Assigned task: For every line in the records below that holds "slide", make a copy.

Source texts of formatted documents:
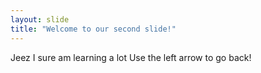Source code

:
 ```yaml
---
layout: slide
title: "Welcome to our second slide!"
---
```

Jeez I sure am learning a lot
Use the left arrow to go back!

Task result:
layout: slide
title: "Welcome to our second slide!"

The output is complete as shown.